Demographics of 2015 U.S. Police Killings

The Dataset

In the following report, we investigate four key demographic-driven analyses using observations from 2015 US police killings data. This data comes from FiveThirtyEight’s online database, which itself is an appended dataset that was collected by The Guardian in 2015. The dataset features a record of police killings specifically from January 1st to June 1st of 2015, including a number of variables helpful in our four analyses.

Each row in the dataset is one observation; one instance of a police killing. Each column is a piece of demographic information on the individual and the circumstances of the killing. Examples of individual demographic information include the individual’s name, race/ethnicity, age, and gender. Examples of variables detailing the circumstances of the killing include the date, the exact latitude and longitude of the killing, the cause of the death, and whether or not the victim was armed. Supplemental variables include demographic information about the county or locale in which the killing occurred; such as the local poverty rate, racial demographics, and the unemployment rate. In total, the dataset contains 467 observations of police killings across the US from January 1st to June 1st of 2015, with information contained in 34 variables.

Below, we detail each research question specifically.

Research Questions

These were the research questions we forcused on in relation to the dataset:

1. What patterns exist in when and where police killings occur?
2. What Are the Economic Characteristics of the Areas Where Victims Were Killed?
3. Are there racial disparities in who is killed and how?
4. Do armed victims die different deaths than unarmed victims?

Answering these 4 research questions would generate great insights into the nature of police killings in the year 2015 in the US specifically. So the following graphs were produced.

Graphs & Findings

1. What patterns exist in when and where police killings occur?

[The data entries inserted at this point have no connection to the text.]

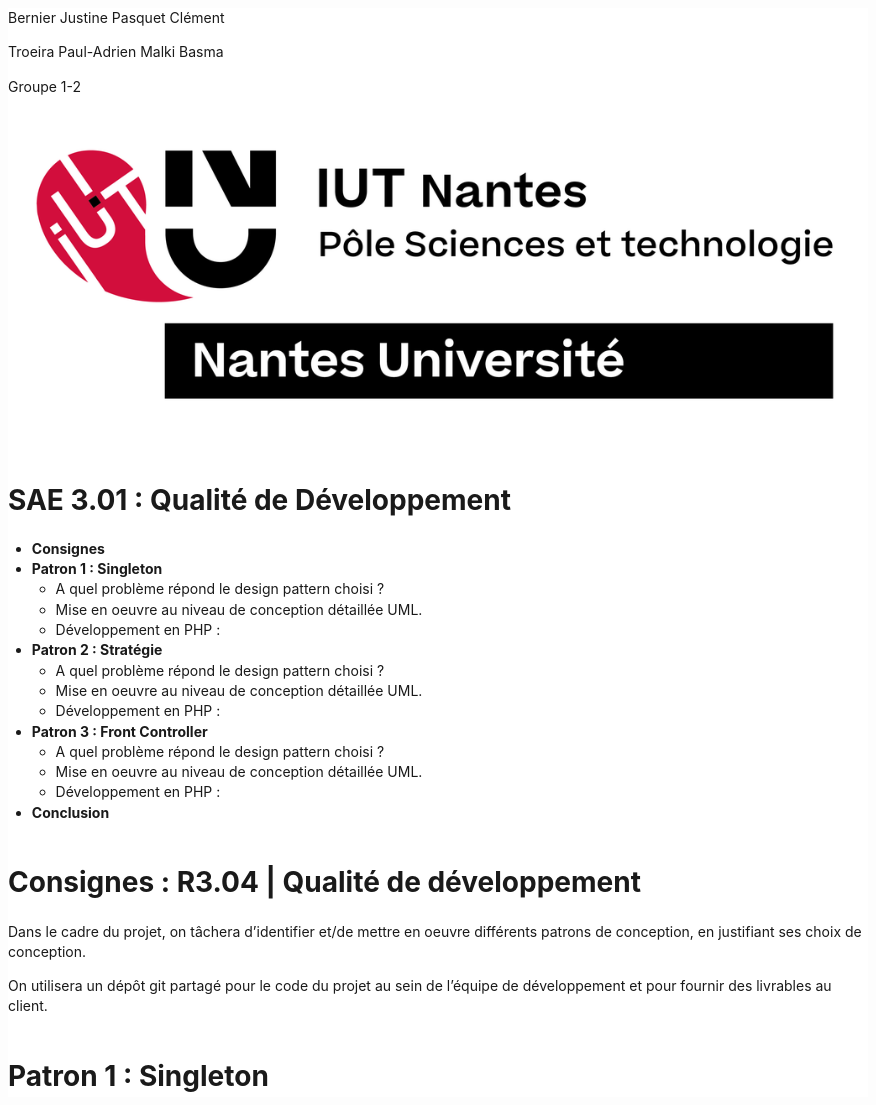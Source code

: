 Bernier Justine	Pasquet Clément

Troeira Paul-Adrien	Malki Basma

Groupe 1-2

![logo iut](./img/logo_iut.png)

# SAE 3.01 : Qualité de Développement

-   **Consignes**
-   **Patron 1 : Singleton**
    -   A quel problème répond le design pattern choisi ?
    - Mise en oeuvre au niveau de conception détaillée UML.
    - Développement en PHP :
-   **Patron 2 : Stratégie**
    -   A quel problème répond le design pattern choisi ?
    - Mise en oeuvre au niveau de conception détaillée UML.
    - Développement en PHP :
-   **Patron 3 : Front Controller**
    -   A quel problème répond le design pattern choisi ?
    - Mise en oeuvre au niveau de conception détaillée UML.
    - Développement en PHP :
-   **Conclusion**


# **Consignes** : R3.04 | Qualité de développement

Dans le cadre du projet, on tâchera d’identifier et/de mettre en oeuvre différents patrons de
conception, en justifiant ses choix de conception. 

On utilisera un dépôt git partagé pour le code
du projet au sein de l’équipe de développement et pour fournir des livrables au client.

# Patron 1 : Singleton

First, we explore what patterns may exist in where and when police killings occur across the continental US. In answering “where,” we decided to plot killings on a map, emphasizing visually where killings were taking place. The variables used in creating the maps were latitude and longitude, which allowed us to plot exactly the coordinates of each police killing. Furthermore, we used population and county to aggregate county-level and population-level information.

In answering the second part of the question, “when” police killings were happening, we created an ACF plot.

The two maps below suggest that the West Coast of the continental US saw more police killings on an absolute basis while the East Coast saw more police killings on a relative basis.

The map on the left aggregates the number of killings by county, and plots them on a map of the US on an absolute basis. The larger the red circle, the more killings that took place in that specific county. As highlighted on the map, more western counties had higher numbers of killings, with the leader in these statistics as Los Angeles County, with around 20 police killings between January 1 and June 1, 2015.

However, our conclusions slightly change when we evaluate the number of police killings on a relative basis. On the map on the right, instead of simply aggregating observations by county, we scaled the number of killings per 10,000 population. We find, as highlighted, more counties from the eastern US are flagged under this measure. The leader in police killings per 10,000 population is St. Lucie County, FL, with around 20 killings per 10,000.

What may be the cause of this discrepancy? A simple explanation is that counties in the western parts of the US are generally larger, and contain much higher populations. Thus, when we account for the population size of different counties, we find that on a per capita basis, counties on the East Coast saw more police killings. The importance of this finding can shed light on how population and geographical statistics may be misleading depending on how variables are used and scaled.

The ACF plot is based on the time series of daily killings from January 1 to June 1, 2015, aggregated with a weekly frequency. It shows the correlation between the number of killings on a given day and the number of killings at various weekly lags. For example, at lag 1 on the x-axis, the y-axis value represents the correlation between each day’s number of killings and the number of killings exactly one week earlier.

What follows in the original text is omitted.